"You can't go back home to your family, back home to your childhood, back home to romantic love, back home to a young man's dreams of glory and of fame, . . . back home to the father you have lost and have been looking for, back home to someone who can help you, save you, ease the burden for you, back home to the old forms and systems of things which once seemed everlasting but which are changing all the time––back home to the escapes of Time and Memory." (Thomas Wolfe).
In Vicki Delany's Scare the Light Away, Rebecca McKenzie doesn't empathize
with Thomas Wolfe or his beautifully evocative prose at all. In fact once she
clambers on the great dirty bus in Hope River, B.C., that is to take her to
Toronto, she vows never to return. She has kept that promise for 30 years, but now she feels compelled to be present for her mother's funeral.
As she pulls up to her old home, she feels like many others who see the houses they grew up in. The place looks smaller and a bit
dilapidated. She finds her father, Robert, older and gray. She also finds that
he is quite happy to see her again and she hopes that what her mother told
her in her letters about the improvement in his drinking problem is true.
Her sister, Shirley, is not
particularly happy to see her return, but her younger brother, Jimmy, once a wild
and careless youth, seems to be more settled and content.
In small towns like Hope River, funerals of longtime residents are an event, but the death of Janet McKenzie is
overshadowed by the disappearance of a young girl, Jennifer; a girl who had
been spending time with Jimmy McKenzie at work, where he was teaching her the
Rebecca doesn't want to believe
Jimmy is involved, but she knows why she left Hope River in the first place: to
escape the clutches of her psychopathic grandfather who tormented her, aided
and abetted by the young Jimmy. Her drunken and indifferent father couldn't––or
wouldn't––stand up to the old man and her frightened grandmother, who had become withdrawn and apathetic, usually hid in the kitchen. Her mother tried to never leave her alone with the old man, but she wasn't able to protect her 24/7.

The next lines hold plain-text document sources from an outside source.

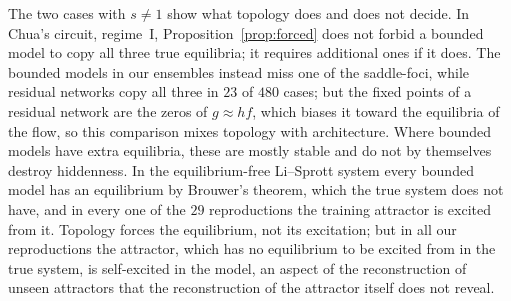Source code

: \documentclass[aip,cha,reprint,amsmath,amssymb,longbibliography]{revtex4-2}
\theoremstyle{definition}
\begin{document}
The two cases with $s\neq1$ show what topology does and does not decide. In Chua's circuit, regime~I,
Proposition~\ref{prop:forced} does not forbid a bounded model to copy all three true equilibria; it requires additional ones
if it does. The bounded models in our ensembles instead miss one of the saddle-foci, while residual networks copy all three
in $23$ of $480$ cases; but the fixed points of a residual network are the zeros of $g\approx h f$, which biases it toward the
equilibria of the flow, so this comparison mixes topology with architecture. Where bounded models have extra equilibria,
these are mostly stable and do not by themselves destroy hiddenness. In the equilibrium-free Li--Sprott system every
bounded model has an equilibrium by Brouwer's theorem, which the true system does not have, and in every one of the $29$
reproductions the training attractor is excited from it. Topology forces the equilibrium, not its excitation; but in all our reproductions the attractor, which has
no equilibrium to be excited from in the true system, is self-excited in the model, an aspect of the reconstruction of
unseen attractors\cite{Rohm2021} that the reconstruction of the attractor itself does not reveal.
\end{document}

Robert McKenzie asks Rebecca to
stay and go through her mother's things. He tells her that her mother kept a
journal for all of their married life. As she begins to read the boxes full of
memories that Janet left, Rebecca begins to see a different picture of the woman
she thought she knew.
Janet was a young girl full of
dreams when she met the very handsome Canadian soldier, Robert McKenzie, in war-torn Britain. Despite the worries of her parents, who knew they might never see
her again, the couple married in the spring of 1944. Her entries cover the time
of waiting before she could join other war brides who were being shipped to
Canada after the war. She thought she was headed for a beautiful farm and a
She sparingly describes the difficulties
she faced when she came to realize that Robert still lived with his parents. The
farm didn't exist. Father McKenzie had Robert cowed into a state of lethargy
from which he escaped through alcohol. This left Janet at the mercy of a viciously cruel father-in-law. As Rebecca learns more about her
mother, she finds out why and how her mother made it possible for her to escape.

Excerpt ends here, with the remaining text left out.